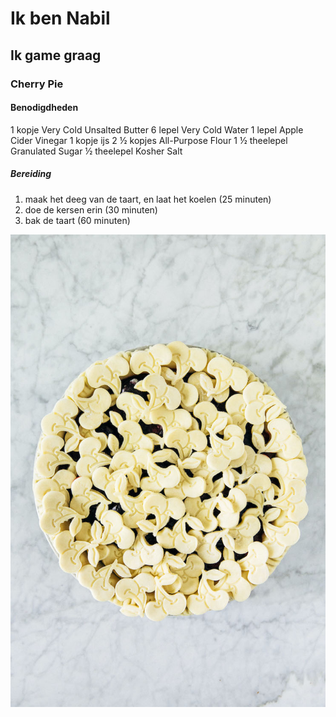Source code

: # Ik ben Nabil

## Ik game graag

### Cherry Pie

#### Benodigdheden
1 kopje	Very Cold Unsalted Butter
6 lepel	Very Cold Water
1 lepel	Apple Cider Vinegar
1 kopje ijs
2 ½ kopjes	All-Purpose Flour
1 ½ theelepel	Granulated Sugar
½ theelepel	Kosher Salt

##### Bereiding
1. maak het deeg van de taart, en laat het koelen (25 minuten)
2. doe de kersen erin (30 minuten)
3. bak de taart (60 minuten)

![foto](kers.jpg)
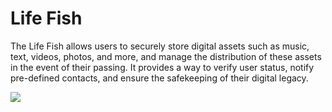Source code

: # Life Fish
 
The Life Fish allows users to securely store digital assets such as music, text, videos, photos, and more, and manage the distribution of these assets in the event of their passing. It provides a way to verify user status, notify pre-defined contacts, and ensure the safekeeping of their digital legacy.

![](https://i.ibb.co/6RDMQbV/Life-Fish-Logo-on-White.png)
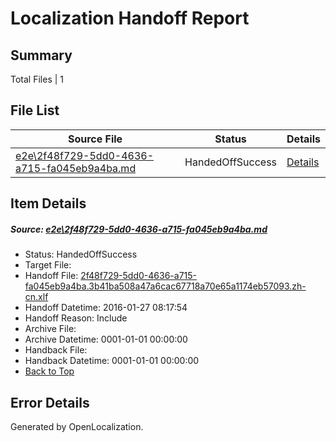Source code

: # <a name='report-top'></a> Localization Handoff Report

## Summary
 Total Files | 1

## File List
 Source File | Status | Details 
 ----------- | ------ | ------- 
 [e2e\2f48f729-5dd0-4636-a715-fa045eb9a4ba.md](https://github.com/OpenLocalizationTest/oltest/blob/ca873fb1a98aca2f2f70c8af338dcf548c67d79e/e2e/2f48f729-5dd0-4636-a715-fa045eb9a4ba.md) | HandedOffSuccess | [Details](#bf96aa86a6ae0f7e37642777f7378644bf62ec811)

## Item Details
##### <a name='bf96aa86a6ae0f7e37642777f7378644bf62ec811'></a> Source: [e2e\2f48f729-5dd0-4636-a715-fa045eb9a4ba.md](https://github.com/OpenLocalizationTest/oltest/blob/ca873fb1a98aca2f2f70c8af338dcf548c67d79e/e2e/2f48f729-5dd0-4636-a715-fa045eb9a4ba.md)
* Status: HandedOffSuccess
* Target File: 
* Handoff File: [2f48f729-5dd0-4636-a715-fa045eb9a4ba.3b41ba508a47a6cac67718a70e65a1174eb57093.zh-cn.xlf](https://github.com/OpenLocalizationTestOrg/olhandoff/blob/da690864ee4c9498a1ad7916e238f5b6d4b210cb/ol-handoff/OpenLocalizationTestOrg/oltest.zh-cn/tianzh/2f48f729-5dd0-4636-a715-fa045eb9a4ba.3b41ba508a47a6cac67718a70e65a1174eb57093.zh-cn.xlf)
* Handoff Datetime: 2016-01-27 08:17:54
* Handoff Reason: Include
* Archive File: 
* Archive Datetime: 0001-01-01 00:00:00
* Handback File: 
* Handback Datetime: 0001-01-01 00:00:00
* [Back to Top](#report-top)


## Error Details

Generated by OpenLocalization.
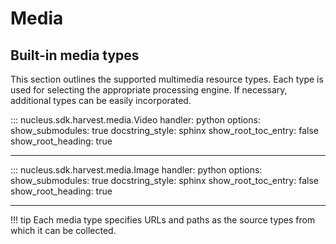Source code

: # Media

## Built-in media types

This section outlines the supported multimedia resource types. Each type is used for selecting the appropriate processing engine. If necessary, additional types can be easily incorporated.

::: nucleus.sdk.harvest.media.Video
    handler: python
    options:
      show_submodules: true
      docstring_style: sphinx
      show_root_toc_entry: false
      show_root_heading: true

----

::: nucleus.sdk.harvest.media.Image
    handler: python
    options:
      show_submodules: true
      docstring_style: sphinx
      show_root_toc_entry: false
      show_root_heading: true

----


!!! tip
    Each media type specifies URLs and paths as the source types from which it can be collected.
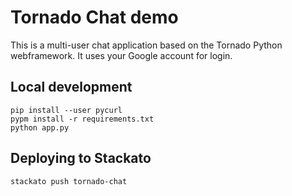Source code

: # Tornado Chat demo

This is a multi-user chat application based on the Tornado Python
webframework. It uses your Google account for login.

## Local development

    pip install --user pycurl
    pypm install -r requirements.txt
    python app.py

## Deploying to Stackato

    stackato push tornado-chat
____
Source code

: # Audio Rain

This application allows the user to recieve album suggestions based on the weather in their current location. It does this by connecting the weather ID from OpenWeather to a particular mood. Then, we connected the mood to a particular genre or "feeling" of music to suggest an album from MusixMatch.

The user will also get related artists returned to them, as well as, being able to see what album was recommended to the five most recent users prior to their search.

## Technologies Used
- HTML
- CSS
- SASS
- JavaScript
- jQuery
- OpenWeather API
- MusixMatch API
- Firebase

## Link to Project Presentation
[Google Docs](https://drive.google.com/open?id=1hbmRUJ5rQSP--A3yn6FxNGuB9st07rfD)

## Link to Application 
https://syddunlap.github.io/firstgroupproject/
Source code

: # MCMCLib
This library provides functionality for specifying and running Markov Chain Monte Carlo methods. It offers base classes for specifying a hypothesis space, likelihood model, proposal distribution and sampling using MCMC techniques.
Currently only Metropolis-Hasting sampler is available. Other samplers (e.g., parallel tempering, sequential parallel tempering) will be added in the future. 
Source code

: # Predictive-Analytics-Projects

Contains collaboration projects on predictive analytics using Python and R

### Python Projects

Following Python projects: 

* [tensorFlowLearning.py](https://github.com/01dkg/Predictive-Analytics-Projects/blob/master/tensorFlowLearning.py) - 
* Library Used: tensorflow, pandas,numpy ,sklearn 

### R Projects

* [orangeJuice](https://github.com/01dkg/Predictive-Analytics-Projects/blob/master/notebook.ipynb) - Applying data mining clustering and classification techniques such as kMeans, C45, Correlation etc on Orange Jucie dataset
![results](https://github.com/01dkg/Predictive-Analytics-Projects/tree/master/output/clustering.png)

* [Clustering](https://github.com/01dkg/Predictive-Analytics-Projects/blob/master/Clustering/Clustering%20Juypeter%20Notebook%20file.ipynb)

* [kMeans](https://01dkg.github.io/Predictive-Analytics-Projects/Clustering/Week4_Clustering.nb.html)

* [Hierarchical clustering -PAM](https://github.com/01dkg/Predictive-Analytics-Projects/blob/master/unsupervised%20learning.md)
____
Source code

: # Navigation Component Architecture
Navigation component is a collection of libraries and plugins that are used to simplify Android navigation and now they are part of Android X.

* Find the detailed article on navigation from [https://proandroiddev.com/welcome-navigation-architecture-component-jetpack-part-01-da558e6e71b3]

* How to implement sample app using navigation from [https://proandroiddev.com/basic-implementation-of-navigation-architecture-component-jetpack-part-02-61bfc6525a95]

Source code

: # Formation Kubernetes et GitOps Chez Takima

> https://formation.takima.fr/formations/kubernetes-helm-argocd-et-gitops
____
ASSIGNED TASK:
Reproduce each line in the listing above that mentions the string "provides".

TASK ANSWER:
The Life Fish allows users to securely store digital assets such as music, text, videos, photos, and more, and manage the distribution of these assets in the event of their passing. It provides a way to verify user status, notify pre-defined contacts, and ensure the safekeeping of their digital legacy.
This library provides functionality for specifying and running Markov Chain Monte Carlo methods. It offers base classes for specifying a hypothesis space, likelihood model, proposal distribution and sampling using MCMC techniques.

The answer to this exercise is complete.